----- Provided data -----

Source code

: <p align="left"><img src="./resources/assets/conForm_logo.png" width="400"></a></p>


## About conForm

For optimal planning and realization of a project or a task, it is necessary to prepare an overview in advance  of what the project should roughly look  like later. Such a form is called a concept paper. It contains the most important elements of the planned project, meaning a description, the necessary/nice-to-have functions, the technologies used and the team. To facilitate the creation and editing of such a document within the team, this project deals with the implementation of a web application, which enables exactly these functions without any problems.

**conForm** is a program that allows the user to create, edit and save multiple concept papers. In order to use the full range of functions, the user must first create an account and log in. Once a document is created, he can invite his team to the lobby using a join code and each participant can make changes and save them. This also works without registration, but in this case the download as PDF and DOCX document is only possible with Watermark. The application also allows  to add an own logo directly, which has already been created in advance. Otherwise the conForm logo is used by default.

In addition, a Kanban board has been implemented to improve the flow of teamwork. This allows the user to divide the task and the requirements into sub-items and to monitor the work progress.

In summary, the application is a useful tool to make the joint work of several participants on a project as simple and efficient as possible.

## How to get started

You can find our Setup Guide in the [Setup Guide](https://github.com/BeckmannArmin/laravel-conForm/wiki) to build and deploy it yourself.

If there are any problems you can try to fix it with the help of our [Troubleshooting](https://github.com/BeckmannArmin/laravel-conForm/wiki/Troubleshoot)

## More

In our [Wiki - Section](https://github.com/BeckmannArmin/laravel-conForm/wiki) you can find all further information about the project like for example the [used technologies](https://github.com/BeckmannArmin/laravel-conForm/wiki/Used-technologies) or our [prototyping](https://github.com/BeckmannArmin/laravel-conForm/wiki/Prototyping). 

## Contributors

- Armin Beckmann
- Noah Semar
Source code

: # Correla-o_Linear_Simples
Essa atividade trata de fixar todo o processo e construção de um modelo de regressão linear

-----

Problem details: Every entry must be duplicated exactly as it was written.

Reply to the task:
Source code

: <p align="left"><img src="./resources/assets/conForm_logo.png" width="400"></a></p>


## About conForm

For optimal planning and realization of a project or a task, it is necessary to prepare an overview in advance  of what the project should roughly look  like later. Such a form is called a concept paper. It contains the most important elements of the planned project, meaning a description, the necessary/nice-to-have functions, the technologies used and the team. To facilitate the creation and editing of such a document within the team, this project deals with the implementation of a web application, which enables exactly these functions without any problems.

**conForm** is a program that allows the user to create, edit and save multiple concept papers. In order to use the full range of functions, the user must first create an account and log in. Once a document is created, he can invite his team to the lobby using a join code and each participant can make changes and save them. This also works without registration, but in this case the download as PDF and DOCX document is only possible with Watermark. The application also allows  to add an own logo directly, which has already been created in advance. Otherwise the conForm logo is used by default.

In addition, a Kanban board has been implemented to improve the flow of teamwork. This allows the user to divide the task and the requirements into sub-items and to monitor the work progress.

In summary, the application is a useful tool to make the joint work of several participants on a project as simple and efficient as possible.

## How to get started

You can find our Setup Guide in the [Setup Guide](https://github.com/BeckmannArmin/laravel-conForm/wiki) to build and deploy it yourself.

If there are any problems you can try to fix it with the help of our [Troubleshooting](https://github.com/BeckmannArmin/laravel-conForm/wiki/Troubleshoot)

## More

In our [Wiki - Section](https://github.com/BeckmannArmin/laravel-conForm/wiki) you can find all further information about the project like for example the [used technologies](https://github.com/BeckmannArmin/laravel-conForm/wiki/Used-technologies) or our [prototyping](https://github.com/BeckmannArmin/laravel-conForm/wiki/Prototyping). 

## Contributors

- Armin Beckmann
- Noah Semar
Source code

: # Correla-o_Linear_Simples
Essa atividade trata de fixar todo o processo e construção de um modelo de regressão linear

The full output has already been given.